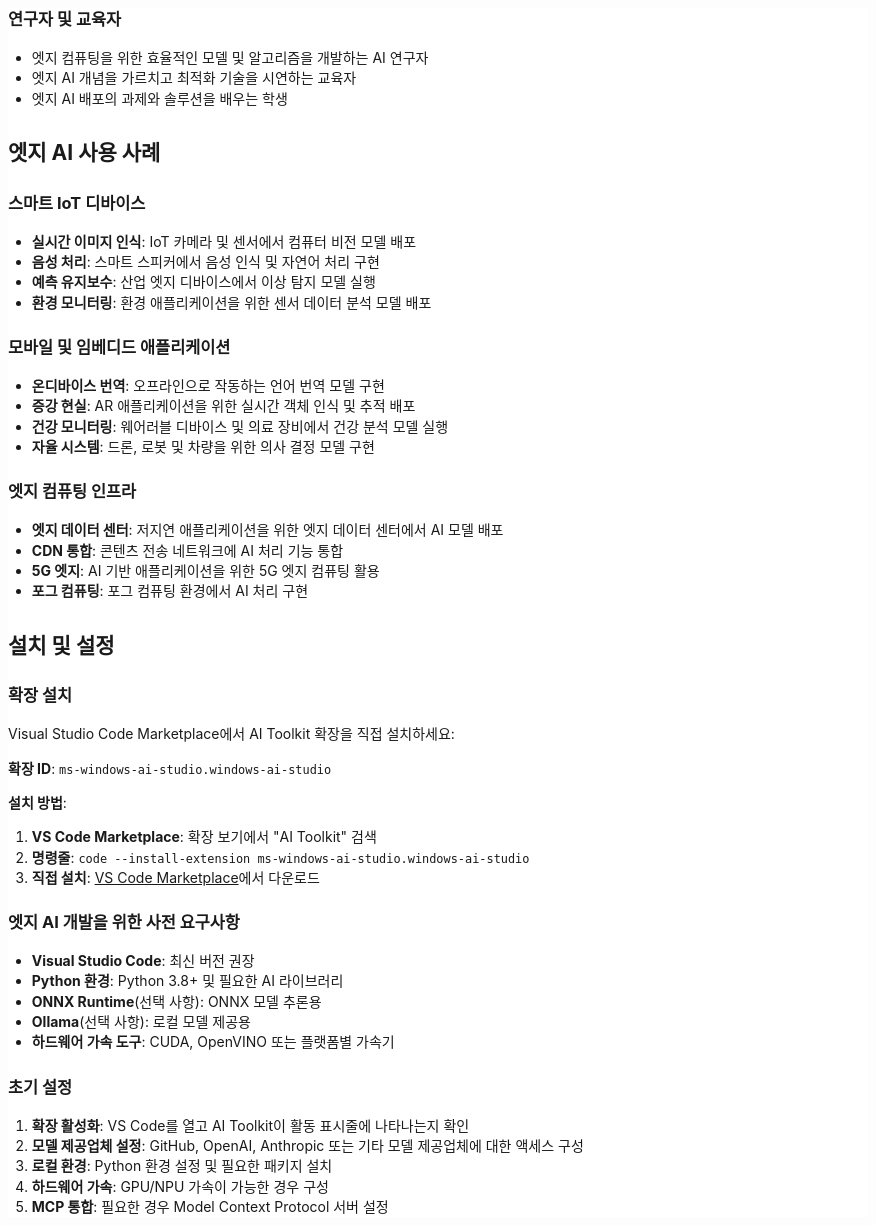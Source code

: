 ### 연구자 및 교육자
- 엣지 컴퓨팅을 위한 효율적인 모델 및 알고리즘을 개발하는 AI 연구자
- 엣지 AI 개념을 가르치고 최적화 기술을 시연하는 교육자
- 엣지 AI 배포의 과제와 솔루션을 배우는 학생

## 엣지 AI 사용 사례

### 스마트 IoT 디바이스
- **실시간 이미지 인식**: IoT 카메라 및 센서에서 컴퓨터 비전 모델 배포
- **음성 처리**: 스마트 스피커에서 음성 인식 및 자연어 처리 구현
- **예측 유지보수**: 산업 엣지 디바이스에서 이상 탐지 모델 실행
- **환경 모니터링**: 환경 애플리케이션을 위한 센서 데이터 분석 모델 배포

### 모바일 및 임베디드 애플리케이션
- **온디바이스 번역**: 오프라인으로 작동하는 언어 번역 모델 구현
- **증강 현실**: AR 애플리케이션을 위한 실시간 객체 인식 및 추적 배포
- **건강 모니터링**: 웨어러블 디바이스 및 의료 장비에서 건강 분석 모델 실행
- **자율 시스템**: 드론, 로봇 및 차량을 위한 의사 결정 모델 구현

### 엣지 컴퓨팅 인프라
- **엣지 데이터 센터**: 저지연 애플리케이션을 위한 엣지 데이터 센터에서 AI 모델 배포
- **CDN 통합**: 콘텐츠 전송 네트워크에 AI 처리 기능 통합
- **5G 엣지**: AI 기반 애플리케이션을 위한 5G 엣지 컴퓨팅 활용
- **포그 컴퓨팅**: 포그 컴퓨팅 환경에서 AI 처리 구현

## 설치 및 설정

### 확장 설치
Visual Studio Code Marketplace에서 AI Toolkit 확장을 직접 설치하세요:

**확장 ID**: `ms-windows-ai-studio.windows-ai-studio`

**설치 방법**:
1. **VS Code Marketplace**: 확장 보기에서 "AI Toolkit" 검색
2. **명령줄**: `code --install-extension ms-windows-ai-studio.windows-ai-studio`
3. **직접 설치**: [VS Code Marketplace](https://marketplace.visualstudio.com/items?itemName=ms-windows-ai-studio.windows-ai-studio)에서 다운로드

### 엣지 AI 개발을 위한 사전 요구사항
- **Visual Studio Code**: 최신 버전 권장
- **Python 환경**: Python 3.8+ 및 필요한 AI 라이브러리
- **ONNX Runtime**(선택 사항): ONNX 모델 추론용
- **Ollama**(선택 사항): 로컬 모델 제공용
- **하드웨어 가속 도구**: CUDA, OpenVINO 또는 플랫폼별 가속기

### 초기 설정
1. **확장 활성화**: VS Code를 열고 AI Toolkit이 활동 표시줄에 나타나는지 확인
2. **모델 제공업체 설정**: GitHub, OpenAI, Anthropic 또는 기타 모델 제공업체에 대한 액세스 구성
3. **로컬 환경**: Python 환경 설정 및 필요한 패키지 설치
4. **하드웨어 가속**: GPU/NPU 가속이 가능한 경우 구성
5. **MCP 통합**: 필요한 경우 Model Context Protocol 서버 설정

**DIRECTIONS FOR THIS TASK**
Restate the data above exactly, stripping out each image.

**EXERCISE SOLUTION**
Source code

: ### 연구자 및 교육자
- 엣지 컴퓨팅을 위한 효율적인 모델 및 알고리즘을 개발하는 AI 연구자
- 엣지 AI 개념을 가르치고 최적화 기술을 시연하는 교육자
- 엣지 AI 배포의 과제와 솔루션을 배우는 학생

## 엣지 AI 사용 사례

### 스마트 IoT 디바이스
- **실시간 이미지 인식**: IoT 카메라 및 센서에서 컴퓨터 비전 모델 배포
- **음성 처리**: 스마트 스피커에서 음성 인식 및 자연어 처리 구현
- **예측 유지보수**: 산업 엣지 디바이스에서 이상 탐지 모델 실행
- **환경 모니터링**: 환경 애플리케이션을 위한 센서 데이터 분석 모델 배포

### 모바일 및 임베디드 애플리케이션
- **온디바이스 번역**: 오프라인으로 작동하는 언어 번역 모델 구현
- **증강 현실**: AR 애플리케이션을 위한 실시간 객체 인식 및 추적 배포
- **건강 모니터링**: 웨어러블 디바이스 및 의료 장비에서 건강 분석 모델 실행
- **자율 시스템**: 드론, 로봇 및 차량을 위한 의사 결정 모델 구현

### 엣지 컴퓨팅 인프라
- **엣지 데이터 센터**: 저지연 애플리케이션을 위한 엣지 데이터 센터에서 AI 모델 배포
- **CDN 통합**: 콘텐츠 전송 네트워크에 AI 처리 기능 통합
- **5G 엣지**: AI 기반 애플리케이션을 위한 5G 엣지 컴퓨팅 활용
- **포그 컴퓨팅**: 포그 컴퓨팅 환경에서 AI 처리 구현

## 설치 및 설정

### 확장 설치
Visual Studio Code Marketplace에서 AI Toolkit 확장을 직접 설치하세요:

**확장 ID**: `ms-windows-ai-studio.windows-ai-studio`

**설치 방법**:
1. **VS Code Marketplace**: 확장 보기에서 "AI Toolkit" 검색
2. **명령줄**: `code --install-extension ms-windows-ai-studio.windows-ai-studio`
3. **직접 설치**: [VS Code Marketplace](https://marketplace.visualstudio.com/items?itemName=ms-windows-ai-studio.windows-ai-studio)에서 다운로드

### 엣지 AI 개발을 위한 사전 요구사항
- **Visual Studio Code**: 최신 버전 권장
- **Python 환경**: Python 3.8+ 및 필요한 AI 라이브러리
- **ONNX Runtime**(선택 사항): ONNX 모델 추론용
- **Ollama**(선택 사항): 로컬 모델 제공용
- **하드웨어 가속 도구**: CUDA, OpenVINO 또는 플랫폼별 가속기

### 초기 설정
1. **확장 활성화**: VS Code를 열고 AI Toolkit이 활동 표시줄에 나타나는지 확인
2. **모델 제공업체 설정**: GitHub, OpenAI, Anthropic 또는 기타 모델 제공업체에 대한 액세스 구성
3. **로컬 환경**: Python 환경 설정 및 필요한 패키지 설치
4. **하드웨어 가속**: GPU/NPU 가속이 가능한 경우 구성
5. **MCP 통합**: 필요한 경우 Model Context Protocol 서버 설정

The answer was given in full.